DATA EXCERPTS =

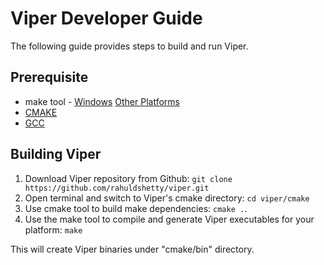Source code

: # Viper Developer Guide <!-- {docsify-ignore-all} -->

The following guide provides steps to build and run Viper.

## Prerequisite 

* make tool - [Windows](https://gnuwin32.sourceforge.net/packages/make.htm) [Other Platforms](https://www.gnu.org/software/make/)
* [CMAKE](https://cmake.org/download/)
* [GCC](https://gcc.gnu.org/install/binaries.html)

## Building Viper

1) Download Viper repository from Github: `git clone https://github.com/rahuldshetty/viper.git`
2) Open terminal and switch to Viper's cmake directory: `cd viper/cmake`
3) Use cmake tool to build make dependencies: `cmake .`.
4) Use the make tool to compile and generate Viper executables for your platform: `make`

This will create Viper binaries under "cmake/bin" directory.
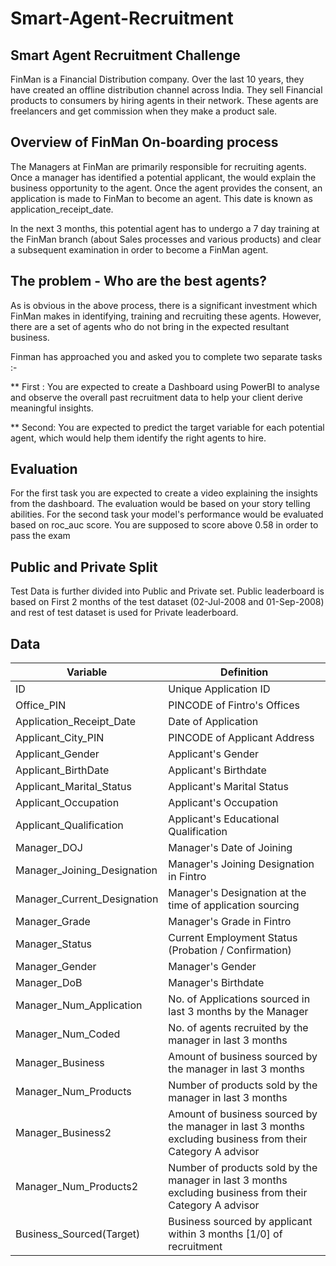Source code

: # Smart-Agent-Recruitment
## Smart Agent Recruitment Challenge

FinMan is a Financial Distribution company. Over the last 10 years, they have created an offline distribution channel across India. They sell Financial products to consumers by hiring agents in their network. These agents are freelancers and get commission when they make a product sale.


## Overview of FinMan On-boarding process
The Managers at FinMan are primarily responsible for recruiting agents. Once a manager has identified a potential applicant, the would explain the business opportunity to the agent. Once the agent provides the consent, an application is made to FinMan to become an agent. This date is known as application_receipt_date.

In the next 3 months, this potential agent has to undergo a 7 day training at the FinMan branch (about Sales processes and various products) and clear a subsequent examination in order to become a FinMan agent.


## The problem - Who are the best agents?
 As is obvious in the above process, there is a significant investment which FinMan makes in identifying, training and recruiting these agents. However, there are a set of agents who do not bring in the expected resultant business. 

Finman has approached you and asked you to complete two separate tasks :- 


** First : You are expected to create a Dashboard using PowerBI to analyse and observe the overall past recruitment data to help your client derive meaningful insights.

** Second: You are expected to predict the target variable for each potential agent, which would help them identify the right agents to hire.

## Evaluation
For the first task you are expected to create a video explaining the insights from the dashboard. The evaluation would be based on your story telling abilities. 
For the second task your model's performance would be evaluated based on roc_auc score.
You are supposed to score above 0.58 in order to pass the exam

## Public and Private Split
Test Data is further divided into Public and Private set.
Public leaderboard is based on First 2 months of the test dataset (02-Jul-2008 and 01-Sep-2008) and rest of test dataset is used for Private leaderboard.

## Data
Variable | Definition
-------- | -------
ID |	Unique Application ID
Office_PIN |	PINCODE of Fintro's Offices
Application_Receipt_Date |	Date of Application
Applicant_City_PIN |	PINCODE of Applicant Address
Applicant_Gender |	Applicant's Gender
Applicant_BirthDate |	Applicant's Birthdate
Applicant_Marital_Status |	Applicant's Marital Status
Applicant_Occupation |	Applicant's Occupation
Applicant_Qualification |	Applicant's Educational Qualification
Manager_DOJ |	Manager's Date of Joining
Manager_Joining_Designation |	Manager's Joining Designation in Fintro
Manager_Current_Designation |	Manager's Designation at the time of application sourcing
Manager_Grade |	Manager's Grade in Fintro
Manager_Status |	Current Employment Status (Probation / Confirmation)
Manager_Gender |	Manager's Gender
Manager_DoB |	Manager's Birthdate
Manager_Num_Application |	No. of Applications sourced in last 3 months by the Manager
Manager_Num_Coded |	No. of agents recruited by the manager in last 3 months
Manager_Business |	Amount of business sourced by the manager in last 3 months
Manager_Num_Products |	Number of products sold by the manager in last 3 months
Manager_Business2 |	Amount of business sourced by the manager in last 3 months excluding business from their Category A advisor
Manager_Num_Products2 |	Number of products sold by the manager in last 3 months excluding business from their Category A advisor
Business_Sourced(Target) |	Business sourced by applicant within 3 months [1/0] of recruitment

WHAT YOU WILL DO = I'd like the material repeated word for word, without the pictures it holds.

EXERCISE RESPONSE =
Source code

: # Viper Developer Guide <!-- {docsify-ignore-all} -->

The following guide provides steps to build and run Viper.

## Prerequisite 

* make tool - [Windows](https://gnuwin32.sourceforge.net/packages/make.htm) [Other Platforms](https://www.gnu.org/software/make/)
* [CMAKE](https://cmake.org/download/)
* [GCC](https://gcc.gnu.org/install/binaries.html)

## Building Viper

1) Download Viper repository from Github: `git clone https://github.com/rahuldshetty/viper.git`
2) Open terminal and switch to Viper's cmake directory: `cd viper/cmake`
3) Use cmake tool to build make dependencies: `cmake .`.
4) Use the make tool to compile and generate Viper executables for your platform: `make`

This will create Viper binaries under "cmake/bin" directory.
Source code

: # Smart-Agent-Recruitment
## Smart Agent Recruitment Challenge

FinMan is a Financial Distribution company. Over the last 10 years, they have created an offline distribution channel across India. They sell Financial products to consumers by hiring agents in their network. These agents are freelancers and get commission when they make a product sale.


## Overview of FinMan On-boarding process
The Managers at FinMan are primarily responsible for recruiting agents. Once a manager has identified a potential applicant, the would explain the business opportunity to the agent. Once the agent provides the consent, an application is made to FinMan to become an agent. This date is known as application_receipt_date.

In the next 3 months, this potential agent has to undergo a 7 day training at the FinMan branch (about Sales processes and various products) and clear a subsequent examination in order to become a FinMan agent.


## The problem - Who are the best agents?
 As is obvious in the above process, there is a significant investment which FinMan makes in identifying, training and recruiting these agents. However, there are a set of agents who do not bring in the expected resultant business. 

Finman has approached you and asked you to complete two separate tasks :- 


** First : You are expected to create a Dashboard using PowerBI to analyse and observe the overall past recruitment data to help your client derive meaningful insights.

** Second: You are expected to predict the target variable for each potential agent, which would help them identify the right agents to hire.

## Evaluation
For the first task you are expected to create a video explaining the insights from the dashboard. The evaluation would be based on your story telling abilities. 
For the second task your model's performance would be evaluated based on roc_auc score.
You are supposed to score above 0.58 in order to pass the exam

## Public and Private Split
Test Data is further divided into Public and Private set.
Public leaderboard is based on First 2 months of the test dataset (02-Jul-2008 and 01-Sep-2008) and rest of test dataset is used for Private leaderboard.

## Data
Variable | Definition
-------- | -------
ID |	Unique Application ID
Office_PIN |	PINCODE of Fintro's Offices
Application_Receipt_Date |	Date of Application
Applicant_City_PIN |	PINCODE of Applicant Address
Applicant_Gender |	Applicant's Gender
Applicant_BirthDate |	Applicant's Birthdate
Applicant_Marital_Status |	Applicant's Marital Status
Applicant_Occupation |	Applicant's Occupation
Applicant_Qualification |	Applicant's Educational Qualification
Manager_DOJ |	Manager's Date of Joining
Manager_Joining_Designation |	Manager's Joining Designation in Fintro
Manager_Current_Designation |	Manager's Designation at the time of application sourcing
Manager_Grade |	Manager's Grade in Fintro
Manager_Status |	Current Employment Status (Probation / Confirmation)
Manager_Gender |	Manager's Gender
Manager_DoB |	Manager's Birthdate
Manager_Num_Application |	No. of Applications sourced in last 3 months by the Manager
Manager_Num_Coded |	No. of agents recruited by the manager in last 3 months
Manager_Business |	Amount of business sourced by the manager in last 3 months
Manager_Num_Products |	Number of products sold by the manager in last 3 months
Manager_Business2 |	Amount of business sourced by the manager in last 3 months excluding business from their Category A advisor
Manager_Num_Products2 |	Number of products sold by the manager in last 3 months excluding business from their Category A advisor
Business_Sourced(Target) |	Business sourced by applicant within 3 months [1/0] of recruitment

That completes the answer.